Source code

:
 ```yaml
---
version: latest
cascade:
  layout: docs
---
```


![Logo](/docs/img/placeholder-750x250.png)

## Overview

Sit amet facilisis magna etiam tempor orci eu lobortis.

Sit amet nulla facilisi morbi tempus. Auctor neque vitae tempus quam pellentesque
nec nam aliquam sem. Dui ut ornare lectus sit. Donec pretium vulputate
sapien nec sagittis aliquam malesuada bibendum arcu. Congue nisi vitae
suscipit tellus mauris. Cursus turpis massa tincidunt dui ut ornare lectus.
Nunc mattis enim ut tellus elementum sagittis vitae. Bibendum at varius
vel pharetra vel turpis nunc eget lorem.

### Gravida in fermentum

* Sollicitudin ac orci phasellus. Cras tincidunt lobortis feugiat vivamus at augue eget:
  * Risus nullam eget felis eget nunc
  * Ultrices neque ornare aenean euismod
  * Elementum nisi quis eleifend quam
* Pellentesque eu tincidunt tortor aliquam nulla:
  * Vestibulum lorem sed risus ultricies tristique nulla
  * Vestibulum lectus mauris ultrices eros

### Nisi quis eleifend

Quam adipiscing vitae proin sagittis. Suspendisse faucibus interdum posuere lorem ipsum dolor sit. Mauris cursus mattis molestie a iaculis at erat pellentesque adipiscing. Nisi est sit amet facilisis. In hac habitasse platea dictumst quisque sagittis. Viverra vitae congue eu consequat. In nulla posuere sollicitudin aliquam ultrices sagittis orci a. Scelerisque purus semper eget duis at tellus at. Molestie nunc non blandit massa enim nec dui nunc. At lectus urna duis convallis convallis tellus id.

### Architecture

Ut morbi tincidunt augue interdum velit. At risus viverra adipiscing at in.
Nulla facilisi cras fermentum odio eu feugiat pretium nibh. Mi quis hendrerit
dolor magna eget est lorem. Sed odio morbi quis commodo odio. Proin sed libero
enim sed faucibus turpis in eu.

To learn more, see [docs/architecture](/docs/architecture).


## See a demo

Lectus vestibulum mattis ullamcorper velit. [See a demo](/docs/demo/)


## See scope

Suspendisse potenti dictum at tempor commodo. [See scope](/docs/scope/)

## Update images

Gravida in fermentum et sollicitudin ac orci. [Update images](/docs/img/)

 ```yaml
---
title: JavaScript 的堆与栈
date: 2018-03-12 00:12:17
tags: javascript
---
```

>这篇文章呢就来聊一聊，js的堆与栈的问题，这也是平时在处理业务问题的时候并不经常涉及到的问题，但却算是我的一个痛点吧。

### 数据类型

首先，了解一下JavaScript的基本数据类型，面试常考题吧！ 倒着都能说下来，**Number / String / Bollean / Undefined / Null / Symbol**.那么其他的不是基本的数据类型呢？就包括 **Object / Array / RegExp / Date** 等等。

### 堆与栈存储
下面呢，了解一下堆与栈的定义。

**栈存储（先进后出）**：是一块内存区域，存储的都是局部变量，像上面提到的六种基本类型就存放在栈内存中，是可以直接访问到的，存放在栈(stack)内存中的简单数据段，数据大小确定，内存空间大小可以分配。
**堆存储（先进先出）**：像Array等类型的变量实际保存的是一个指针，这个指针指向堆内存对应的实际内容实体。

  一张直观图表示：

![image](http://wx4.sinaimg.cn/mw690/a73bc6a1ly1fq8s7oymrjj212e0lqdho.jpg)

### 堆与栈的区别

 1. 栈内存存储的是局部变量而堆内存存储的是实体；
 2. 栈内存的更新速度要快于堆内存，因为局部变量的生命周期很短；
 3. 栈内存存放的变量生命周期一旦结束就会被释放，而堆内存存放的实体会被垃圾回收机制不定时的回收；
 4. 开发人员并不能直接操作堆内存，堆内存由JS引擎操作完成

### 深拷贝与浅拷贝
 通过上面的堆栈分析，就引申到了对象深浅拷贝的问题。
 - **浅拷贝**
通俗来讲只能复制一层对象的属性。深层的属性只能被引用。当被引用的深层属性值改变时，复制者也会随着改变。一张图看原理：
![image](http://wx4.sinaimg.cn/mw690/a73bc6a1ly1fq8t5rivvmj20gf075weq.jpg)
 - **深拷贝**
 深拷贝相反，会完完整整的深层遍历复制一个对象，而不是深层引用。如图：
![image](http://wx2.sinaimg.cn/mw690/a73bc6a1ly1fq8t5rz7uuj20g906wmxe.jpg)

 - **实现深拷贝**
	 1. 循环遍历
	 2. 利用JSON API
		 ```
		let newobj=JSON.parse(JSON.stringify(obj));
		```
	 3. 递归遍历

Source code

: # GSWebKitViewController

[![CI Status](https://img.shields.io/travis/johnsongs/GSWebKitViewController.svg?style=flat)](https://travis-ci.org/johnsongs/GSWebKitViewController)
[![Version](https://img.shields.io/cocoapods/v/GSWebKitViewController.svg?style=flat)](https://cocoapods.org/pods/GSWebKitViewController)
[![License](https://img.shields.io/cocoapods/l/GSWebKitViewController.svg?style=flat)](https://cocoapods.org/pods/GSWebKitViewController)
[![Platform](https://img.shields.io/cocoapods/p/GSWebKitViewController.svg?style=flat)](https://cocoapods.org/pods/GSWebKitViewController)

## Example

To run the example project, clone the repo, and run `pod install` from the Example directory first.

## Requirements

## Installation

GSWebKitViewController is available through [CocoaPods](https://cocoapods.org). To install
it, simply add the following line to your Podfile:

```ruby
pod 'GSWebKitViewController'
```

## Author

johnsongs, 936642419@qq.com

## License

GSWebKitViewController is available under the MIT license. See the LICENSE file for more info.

◆ ◆ ◆ ◆ ◆ ◆ ◆

** WHAT YOU HAVE TO DO **
Track down every line in the entries that includes the string "massa", and copy it.

** SOLUTION FOR THIS TASK **
suscipit tellus mauris. Cursus turpis massa tincidunt dui ut ornare lectus.
Quam adipiscing vitae proin sagittis. Suspendisse faucibus interdum posuere lorem ipsum dolor sit. Mauris cursus mattis molestie a iaculis at erat pellentesque adipiscing. Nisi est sit amet facilisis. In hac habitasse platea dictumst quisque sagittis. Viverra vitae congue eu consequat. In nulla posuere sollicitudin aliquam ultrices sagittis orci a. Scelerisque purus semper eget duis at tellus at. Molestie nunc non blandit massa enim nec dui nunc. At lectus urna duis convallis convallis tellus id.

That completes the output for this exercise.